10 Most Unusual Demands By James Bond Actors

Roger Moore demanded a body double for running scenes, and you'll never guess why.

Roger Moore James Bond

The James Bond franchise is such a monumental cinematic empire that it doesn't really seem like there's room for anyone, at any level of production, to make demands about anything.

A Bond film is such a gargantuan undertaking that cast and crew members alike are basically just swept along for the ride after signing on.

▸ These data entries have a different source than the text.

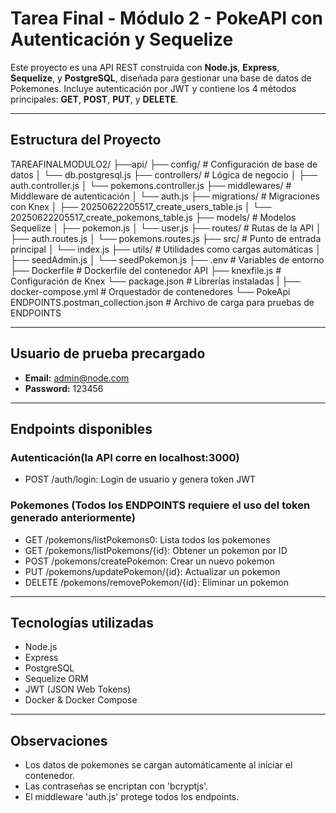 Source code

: 
# Tarea Final - Módulo 2 - PokeAPI con Autenticación y Sequelize

Este proyecto es una API REST construida con **Node.js**, **Express**, **Sequelize**, y **PostgreSQL**, diseñada para gestionar una base de datos de Pokemones. Incluye autenticación por JWT y contiene los 4 métodos principales: **GET**, **POST**, **PUT**, y **DELETE**.

---

## Estructura del Proyecto


TAREAFINALMODULO2/
├──api/
   ├── config/                # Configuración de base de datos
   │   └── db.postgresql.js
   ├── controllers/           # Lógica de negocio
   │   ├── auth.controller.js
   │   └── pokemons.controller.js
   ├── middlewares/          # Middleware de autenticación
   │   └── auth.js
   ├── migrations/           # Migraciones con Knex
   │   ├── 20250622205517_create_users_table.js
   │   └── 20250622205517_create_pokemons_table.js
   ├── models/               # Modelos Sequelize
   │   ├── pokemon.js
   │   └── user.js
   ├── routes/               # Rutas de la API
   │   ├── auth.routes.js
   │   └── pokemons.routes.js
   ├── src/                  # Punto de entrada principal
   │   └── index.js
   ├── utils/                # Utilidades como cargas automáticas
   │   ├── seedAdmin.js
   │   └── seedPokemon.js
   ├── .env                  # Variables de entorno
   ├── Dockerfile            # Dockerfile del contenedor API
   ├── knexfile.js           # Configuración de Knex
   └── package.json          # Librerías instaladas
|
├── docker-compose.yml    # Orquestador de contenedores
└── PokeApi ENDPOINTS.postman_collection.json # Archivo de carga para pruebas de ENDPOINTS

---

## Usuario de prueba precargado

- **Email:** admin@node.com
- **Password:** 123456

---

## Endpoints disponibles

### Autenticación(la API corre en localhost:3000)

- POST /auth/login: Login de usuario y genera token JWT

### Pokemones (Todos los ENDPOINTS requiere el uso del token generado anteriormente)

- GET /pokemons/listPokemons0: Lista todos los pokemones
- GET /pokemons/listPokemons/{id}: Obtener un pokemon por ID
- POST /pokemons/createPokemon: Crear un nuevo pokemon
- PUT /pokemons/updatePokemon/{id}: Actualizar un pokemon
- DELETE /pokemons/removePokemon/{id}: Eliminar un pokemon

---

## Tecnologías utilizadas

- Node.js
- Express
- PostgreSQL
- Sequelize ORM
- JWT (JSON Web Tokens)
- Docker & Docker Compose

---

## Observaciones

- Los datos de pokemones se cargan automáticamente al iniciar el contenedor.
- Las contraseñas se encriptan con 'bcryptjs'.
- El middleware 'auth.js' protege todos los endpoints.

However, some actors have still daringly hedged their bets and made some rather unexpected requests.

Whether a 007 actor themselves, an iconic villain, or a Bond girl, these 10 James Bond stars all made unexpected, left-field asks either before, during, or even after shooting.

These demands range from entirely reasonable practical ones to more hopeful attempts to have creative input, and then some financial conditions so ridiculous you almost have to respect the audacity.

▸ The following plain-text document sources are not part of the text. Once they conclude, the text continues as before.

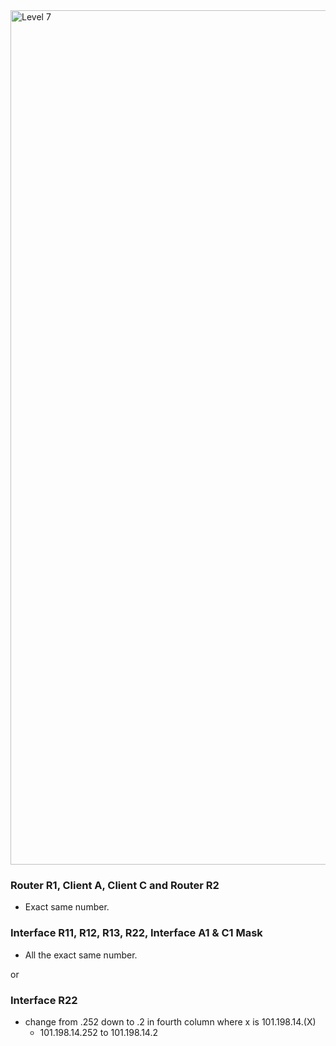 <img width="1367" alt="Level 7" src="https://user-images.githubusercontent.com/58959408/175211620-d013c894-4ddd-4db9-b725-a9bfd715ac7e.png">

### Router R1, Client A, Client C and Router R2
- Exact same number.

### Interface R11, R12, R13, R22, Interface A1 & C1 Mask
- All the exact same number. 

or 

### Interface R22
- change from .252 down to .2 in fourth column where x is 101.198.14.(X)
  - 101.198.14.252 to 101.198.14.2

While none of these unexpected requests paint these actors as massively out-of-control, egocentric divas, it's fair to say that some demands were far more reasonable than others.

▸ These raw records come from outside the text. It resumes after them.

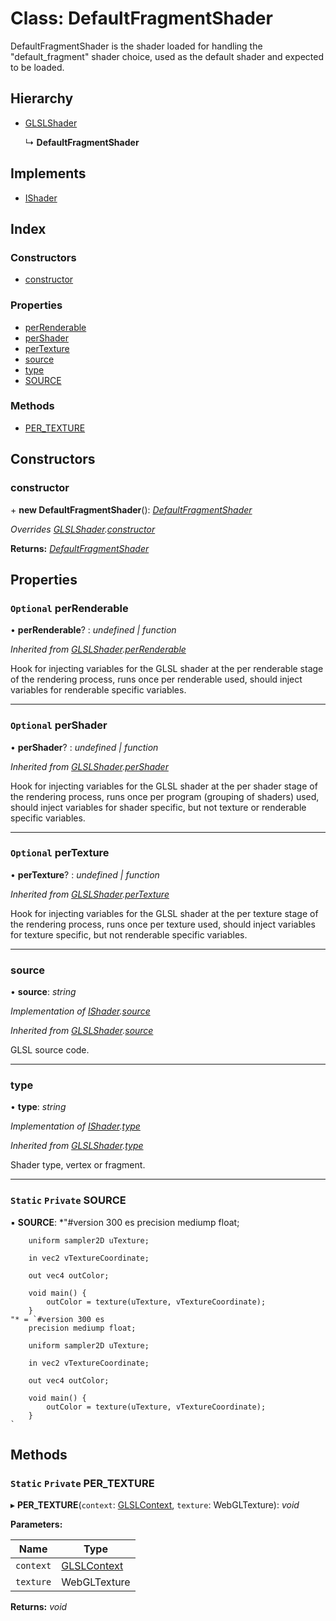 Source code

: 
# Class: DefaultFragmentShader

DefaultFragmentShader is the shader loaded for handling the
"default_fragment" shader choice, used as the default shader
and expected to be loaded.

## Hierarchy

* [GLSLShader](glslshader.md)

  ↳ **DefaultFragmentShader**

## Implements

* [IShader](../interfaces/ishader.md)

## Index

### Constructors

* [constructor](defaultfragmentshader.md#constructor)

### Properties

* [perRenderable](defaultfragmentshader.md#optional-perrenderable)
* [perShader](defaultfragmentshader.md#optional-pershader)
* [perTexture](defaultfragmentshader.md#optional-pertexture)
* [source](defaultfragmentshader.md#source)
* [type](defaultfragmentshader.md#type)
* [SOURCE](defaultfragmentshader.md#static-private-source)

### Methods

* [PER_TEXTURE](defaultfragmentshader.md#static-private-per_texture)

## Constructors

###  constructor

\+ **new DefaultFragmentShader**(): *[DefaultFragmentShader](defaultfragmentshader.md)*

*Overrides [GLSLShader](glslshader.md).[constructor](glslshader.md#constructor)*

**Returns:** *[DefaultFragmentShader](defaultfragmentshader.md)*

## Properties

### `Optional` perRenderable

• **perRenderable**? : *undefined | function*

*Inherited from [GLSLShader](glslshader.md).[perRenderable](glslshader.md#optional-perrenderable)*

Hook for injecting variables for the GLSL shader at the
per renderable stage of the rendering process, runs once
per renderable used, should inject variables for renderable
specific variables.

___

### `Optional` perShader

• **perShader**? : *undefined | function*

*Inherited from [GLSLShader](glslshader.md).[perShader](glslshader.md#optional-pershader)*

Hook for injecting variables for the GLSL shader at the
per shader stage of the rendering process, runs once
per program (grouping of shaders) used, should inject
variables for shader specific, but not texture or renderable
specific variables.

___

### `Optional` perTexture

• **perTexture**? : *undefined | function*

*Inherited from [GLSLShader](glslshader.md).[perTexture](glslshader.md#optional-pertexture)*

Hook for injecting variables for the GLSL shader at the
per texture stage of the rendering process, runs once
per texture used, should inject variables for texture specific,
but not renderable specific variables.

___

###  source

• **source**: *string*

*Implementation of [IShader](../interfaces/ishader.md).[source](../interfaces/ishader.md#source)*

*Inherited from [GLSLShader](glslshader.md).[source](glslshader.md#source)*

GLSL source code.

___

###  type

• **type**: *string*

*Implementation of [IShader](../interfaces/ishader.md).[type](../interfaces/ishader.md#type)*

*Inherited from [GLSLShader](glslshader.md).[type](glslshader.md#type)*

Shader type, vertex or fragment.

___

### `Static` `Private` SOURCE

▪ **SOURCE**: *"#version 300 es
        precision mediump float;

        uniform sampler2D uTexture;

        in vec2 vTextureCoordinate;

        out vec4 outColor;

        void main() {
            outColor = texture(uTexture, vTextureCoordinate);
        }
    "* = `#version 300 es
        precision mediump float;

        uniform sampler2D uTexture;

        in vec2 vTextureCoordinate;

        out vec4 outColor;

        void main() {
            outColor = texture(uTexture, vTextureCoordinate);
        }
    `

## Methods

### `Static` `Private` PER_TEXTURE

▸ **PER_TEXTURE**(`context`: [GLSLContext](glslcontext.md), `texture`: WebGLTexture): *void*

**Parameters:**

Name | Type |
------ | ------ |
`context` | [GLSLContext](glslcontext.md) |
`texture` | WebGLTexture |

**Returns:** *void*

And though most working actors would simply be thrilled to have a role in a Bond film, can you really blame this lot for seeing what they could get away with on one of the world's biggest movie franchises?...

10. Not Playing A Religious Terrorist - Rami Malek

Roger Moore James Bond

Rami Malek portrayed the vengeful terrorist Lyutsifer Safin in the recent No Time to Die, though the Oscar-winning actor insisted upon one aspect of his character's motivations during negotiations for the role.

Before he signed on the dotted line, Malek asked for assurances from writer-director Cary Fukunaga that Safin wouldn't be a religiously inclined extremist nor speak in an Arab language.

Malek, the son of Egyptian immigrant parents, has made a concerted effort in recent years to turn down parts where he would portray a terrorist with real-world convictions, feeling that it plays into unfortunate Hollywood stereotypes about actors of Arab heritage. He said in an interview with The Daily Mirror:

"That was one thing that I discussed with Cary. I said, 'We cannot identify him with any act of terrorism reflecting an ideology or a religion. That's not ­something I would entertain, so if that is why I am your choice then you can count me out.' But that was clearly not his vision. So he's a very different kind of terrorist."

Hollywood being Hollywood, it's certainly a reasonable ask, and with No Time to Die being easily the most forward-thinking Bond film to date, Fukunaga duly complied with Malek's request.